MATERIAL FOR THE TASK
■ ■ ■

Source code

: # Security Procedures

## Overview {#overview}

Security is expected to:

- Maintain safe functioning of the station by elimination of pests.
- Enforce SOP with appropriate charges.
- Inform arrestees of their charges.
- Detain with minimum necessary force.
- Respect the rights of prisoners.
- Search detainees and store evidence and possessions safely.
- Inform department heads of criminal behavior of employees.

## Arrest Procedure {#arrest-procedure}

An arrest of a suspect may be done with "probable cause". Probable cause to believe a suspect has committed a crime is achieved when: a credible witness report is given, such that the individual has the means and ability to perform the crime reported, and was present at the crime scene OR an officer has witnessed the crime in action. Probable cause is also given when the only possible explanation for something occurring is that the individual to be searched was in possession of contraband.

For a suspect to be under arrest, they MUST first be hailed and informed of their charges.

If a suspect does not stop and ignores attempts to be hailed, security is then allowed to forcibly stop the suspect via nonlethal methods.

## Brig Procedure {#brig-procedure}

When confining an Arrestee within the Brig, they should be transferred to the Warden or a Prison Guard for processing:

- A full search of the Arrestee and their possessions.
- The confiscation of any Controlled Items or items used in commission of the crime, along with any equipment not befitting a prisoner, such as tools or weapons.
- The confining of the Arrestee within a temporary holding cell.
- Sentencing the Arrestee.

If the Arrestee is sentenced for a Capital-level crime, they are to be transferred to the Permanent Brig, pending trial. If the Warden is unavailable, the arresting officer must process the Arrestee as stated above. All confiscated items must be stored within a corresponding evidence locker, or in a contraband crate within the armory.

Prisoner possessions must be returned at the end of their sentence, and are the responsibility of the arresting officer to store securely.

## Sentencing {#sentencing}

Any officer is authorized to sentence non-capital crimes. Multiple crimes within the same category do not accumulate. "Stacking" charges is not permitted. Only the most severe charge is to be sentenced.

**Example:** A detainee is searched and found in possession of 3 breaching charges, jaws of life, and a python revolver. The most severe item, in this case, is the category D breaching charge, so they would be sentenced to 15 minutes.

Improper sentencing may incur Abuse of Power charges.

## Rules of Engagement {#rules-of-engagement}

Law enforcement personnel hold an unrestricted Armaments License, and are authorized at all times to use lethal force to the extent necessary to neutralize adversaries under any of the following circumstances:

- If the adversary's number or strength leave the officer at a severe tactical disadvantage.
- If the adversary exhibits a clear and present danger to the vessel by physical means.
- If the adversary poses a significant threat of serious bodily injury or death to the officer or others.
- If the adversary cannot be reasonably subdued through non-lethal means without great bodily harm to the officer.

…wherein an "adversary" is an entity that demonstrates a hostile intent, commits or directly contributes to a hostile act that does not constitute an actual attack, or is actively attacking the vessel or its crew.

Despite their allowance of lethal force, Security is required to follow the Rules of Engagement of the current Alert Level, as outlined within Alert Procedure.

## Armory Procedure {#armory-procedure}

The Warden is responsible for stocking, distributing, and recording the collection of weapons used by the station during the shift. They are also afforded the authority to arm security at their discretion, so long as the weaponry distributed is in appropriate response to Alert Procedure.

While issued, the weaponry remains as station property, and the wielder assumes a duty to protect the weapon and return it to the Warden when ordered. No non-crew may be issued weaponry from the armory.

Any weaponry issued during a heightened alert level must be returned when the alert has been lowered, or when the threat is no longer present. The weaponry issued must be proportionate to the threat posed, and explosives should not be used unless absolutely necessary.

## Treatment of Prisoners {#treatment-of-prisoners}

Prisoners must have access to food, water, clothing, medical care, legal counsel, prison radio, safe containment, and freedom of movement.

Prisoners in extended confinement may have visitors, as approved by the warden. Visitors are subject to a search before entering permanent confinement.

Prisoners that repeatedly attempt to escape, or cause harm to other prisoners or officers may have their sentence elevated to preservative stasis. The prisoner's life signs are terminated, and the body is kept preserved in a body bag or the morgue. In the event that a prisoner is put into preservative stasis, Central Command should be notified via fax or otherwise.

■ ■ ■

Set down the records above once more, exactly as they stand.

Source code

: # Security Procedures

## Overview {#overview}

Security is expected to:

- Maintain safe functioning of the station by elimination of pests.
- Enforce SOP with appropriate charges.
- Inform arrestees of their charges.
- Detain with minimum necessary force.
- Respect the rights of prisoners.
- Search detainees and store evidence and possessions safely.
- Inform department heads of criminal behavior of employees.

## Arrest Procedure {#arrest-procedure}

An arrest of a suspect may be done with "probable cause". Probable cause to believe a suspect has committed a crime is achieved when: a credible witness report is given, such that the individual has the means and ability to perform the crime reported, and was present at the crime scene OR an officer has witnessed the crime in action. Probable cause is also given when the only possible explanation for something occurring is that the individual to be searched was in possession of contraband.

For a suspect to be under arrest, they MUST first be hailed and informed of their charges.

If a suspect does not stop and ignores attempts to be hailed, security is then allowed to forcibly stop the suspect via nonlethal methods.

## Brig Procedure {#brig-procedure}

When confining an Arrestee within the Brig, they should be transferred to the Warden or a Prison Guard for processing:

- A full search of the Arrestee and their possessions.
- The confiscation of any Controlled Items or items used in commission of the crime, along with any equipment not befitting a prisoner, such as tools or weapons.
- The confining of the Arrestee within a temporary holding cell.
- Sentencing the Arrestee.

If the Arrestee is sentenced for a Capital-level crime, they are to be transferred to the Permanent Brig, pending trial. If the Warden is unavailable, the arresting officer must process the Arrestee as stated above. All confiscated items must be stored within a corresponding evidence locker, or in a contraband crate within the armory.

Prisoner possessions must be returned at the end of their sentence, and are the responsibility of the arresting officer to store securely.

## Sentencing {#sentencing}

Any officer is authorized to sentence non-capital crimes. Multiple crimes within the same category do not accumulate. "Stacking" charges is not permitted. Only the most severe charge is to be sentenced.

**Example:** A detainee is searched and found in possession of 3 breaching charges, jaws of life, and a python revolver. The most severe item, in this case, is the category D breaching charge, so they would be sentenced to 15 minutes.

Improper sentencing may incur Abuse of Power charges.

## Rules of Engagement {#rules-of-engagement}

Law enforcement personnel hold an unrestricted Armaments License, and are authorized at all times to use lethal force to the extent necessary to neutralize adversaries under any of the following circumstances:

- If the adversary's number or strength leave the officer at a severe tactical disadvantage.
- If the adversary exhibits a clear and present danger to the vessel by physical means.
- If the adversary poses a significant threat of serious bodily injury or death to the officer or others.
- If the adversary cannot be reasonably subdued through non-lethal means without great bodily harm to the officer.

…wherein an "adversary" is an entity that demonstrates a hostile intent, commits or directly contributes to a hostile act that does not constitute an actual attack, or is actively attacking the vessel or its crew.

Despite their allowance of lethal force, Security is required to follow the Rules of Engagement of the current Alert Level, as outlined within Alert Procedure.

## Armory Procedure {#armory-procedure}

The Warden is responsible for stocking, distributing, and recording the collection of weapons used by the station during the shift. They are also afforded the authority to arm security at their discretion, so long as the weaponry distributed is in appropriate response to Alert Procedure.

While issued, the weaponry remains as station property, and the wielder assumes a duty to protect the weapon and return it to the Warden when ordered. No non-crew may be issued weaponry from the armory.

Any weaponry issued during a heightened alert level must be returned when the alert has been lowered, or when the threat is no longer present. The weaponry issued must be proportionate to the threat posed, and explosives should not be used unless absolutely necessary.

## Treatment of Prisoners {#treatment-of-prisoners}

Prisoners must have access to food, water, clothing, medical care, legal counsel, prison radio, safe containment, and freedom of movement.

Prisoners in extended confinement may have visitors, as approved by the warden. Visitors are subject to a search before entering permanent confinement.

Prisoners that repeatedly attempt to escape, or cause harm to other prisoners or officers may have their sentence elevated to preservative stasis. The prisoner's life signs are terminated, and the body is kept preserved in a body bag or the morgue. In the event that a prisoner is put into preservative stasis, Central Command should be notified via fax or otherwise.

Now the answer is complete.